Doug said, "The experience has been generally very good. It has many 'bennies.' My wife and I really like to travel. It's nice to see our wines on a restaurant list in Tokyo or in Edinburgh." They've also shipped wine to England, Germany, Belgium, Italy and Switzerland, and occasionally to Scandinavia. In Sweden and Finland, the name Nalle translates into "teddy bear," and Winnie the Pooh is known as "Nalle Pooh," prompting the occasional Scandinavian lass to call or e-mail the winery wanting to buy some "Nalle Pooh wine" for her sweetheart. The Nalles follow opportunities as they come; they don't necessarily go looking for them. "Importers and exporters come and go, but our reputation is well established," Doug said. "Being in export markets gives you world presence. No matter how small you are, it provides expanded brand exposure. It puts you on the world stage."

Liberty School
Paso Robles, Calif.:

According to Barbara Smith, communications director for Treana Winery (Paso Robles), Liberty School started exporting after research showed a good fit for the company's brands in Canada. To date, the experience has been excellent, particularly in the province of Quebec, where Liberty School Cabernet Sauvignon ranks among the top table wines sold by the SAQ. In Ontario, Liberty School is currently among the fastest growing California brands, and it is also seeing increasing success in Western Canada.
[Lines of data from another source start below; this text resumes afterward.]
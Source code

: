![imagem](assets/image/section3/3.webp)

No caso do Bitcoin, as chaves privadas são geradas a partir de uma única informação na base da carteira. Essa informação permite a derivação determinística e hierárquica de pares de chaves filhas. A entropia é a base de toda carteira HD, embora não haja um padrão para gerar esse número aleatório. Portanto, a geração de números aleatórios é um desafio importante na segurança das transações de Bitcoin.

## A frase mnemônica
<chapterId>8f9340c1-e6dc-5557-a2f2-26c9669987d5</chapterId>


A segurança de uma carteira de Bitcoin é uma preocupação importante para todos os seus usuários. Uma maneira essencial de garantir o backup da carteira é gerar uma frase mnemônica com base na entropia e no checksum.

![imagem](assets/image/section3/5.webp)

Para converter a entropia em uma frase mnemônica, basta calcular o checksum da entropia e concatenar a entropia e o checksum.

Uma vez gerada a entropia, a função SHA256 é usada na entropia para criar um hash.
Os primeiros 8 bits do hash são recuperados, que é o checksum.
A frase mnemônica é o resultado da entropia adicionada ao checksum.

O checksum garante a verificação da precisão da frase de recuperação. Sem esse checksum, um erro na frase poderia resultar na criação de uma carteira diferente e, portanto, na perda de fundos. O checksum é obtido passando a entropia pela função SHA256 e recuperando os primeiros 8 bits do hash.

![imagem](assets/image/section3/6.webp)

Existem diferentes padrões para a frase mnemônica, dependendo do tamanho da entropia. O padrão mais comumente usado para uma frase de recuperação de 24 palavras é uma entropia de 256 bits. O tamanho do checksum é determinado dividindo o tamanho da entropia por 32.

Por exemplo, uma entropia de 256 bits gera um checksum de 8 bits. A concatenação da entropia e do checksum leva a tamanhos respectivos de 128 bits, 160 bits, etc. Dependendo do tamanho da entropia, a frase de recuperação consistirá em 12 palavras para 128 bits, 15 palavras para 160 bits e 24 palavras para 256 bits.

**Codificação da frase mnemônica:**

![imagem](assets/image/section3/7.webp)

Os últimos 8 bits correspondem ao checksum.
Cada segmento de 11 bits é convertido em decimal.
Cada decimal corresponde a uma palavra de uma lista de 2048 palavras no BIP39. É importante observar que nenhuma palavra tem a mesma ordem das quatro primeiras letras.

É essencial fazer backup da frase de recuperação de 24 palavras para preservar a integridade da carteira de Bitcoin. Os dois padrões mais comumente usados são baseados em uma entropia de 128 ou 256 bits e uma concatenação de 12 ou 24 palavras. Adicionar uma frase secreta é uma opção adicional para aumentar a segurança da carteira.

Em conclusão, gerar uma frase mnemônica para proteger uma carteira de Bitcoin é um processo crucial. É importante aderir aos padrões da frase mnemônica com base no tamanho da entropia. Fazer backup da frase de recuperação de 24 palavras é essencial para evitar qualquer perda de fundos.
Smith sees the primary benefits of exporting as a "healthy" diversification into stable markets outside the U.S. Canada is a government-controlled market, so sales tend to be more focused. She said the work of local agents in each province is critical to the program's success. And the tasting room in Paso Robles receives more and more Canadian visitors who are Treana and Liberty School fans. A good way to help increase tourism, eh?

Top U.S. Export Markets
Country 2006 Value
in millions
United Kingdom $269
Canada $190
Japan $73
Italy $47
Germany $42
Netherlands $39
Denmark $21
France $20
Sweden $19
Mexico $17
Note: Includes bottled wine, and bulk wine for bottling
Source: Wine Institute
Clos La Chance
San Martin, Calif.:

Santa Cruz Mountain winery Clos La Chance does a very limited amount of exporting to China, Canada (Quebec), Germany and Mexico. It is among the 100-plus California wineries working with WI's export program, and attended France's Vinexpo to find additional exporter and wholesaler opportunities. The winery has made presentations to some of the monopoly countries, including Norway, and has located broker representation in other parts of Canada, including Ontario and Vancouver. In addition, it is working on broker arrangements in the U.K. and other European countries.

Hirsch Vineyards
Sonoma Coast, Calif.:

David Hirsch of Hirsch Vineyards has been growing Pinot Noir for well over 20 years, on the remote Sonoma Coast, literally in the middle of nowhere. Yet wines made from the fruits of his labors grace restaurant lists the world over, mostly under other labels. Superstar wineries like Littorai and Williams-Seylem, which make vineyard designates from purchased grapes, can put a vineyard on the map, even if people routinely get lost trying to find you. When Hirsch began making his own wine in 2002, he knew his vineyard was better known than his brand, so he decided to leverage the attention his plot of land had garnered. What better way to do so than to capitalize on international markets that already had some familiarity with the name?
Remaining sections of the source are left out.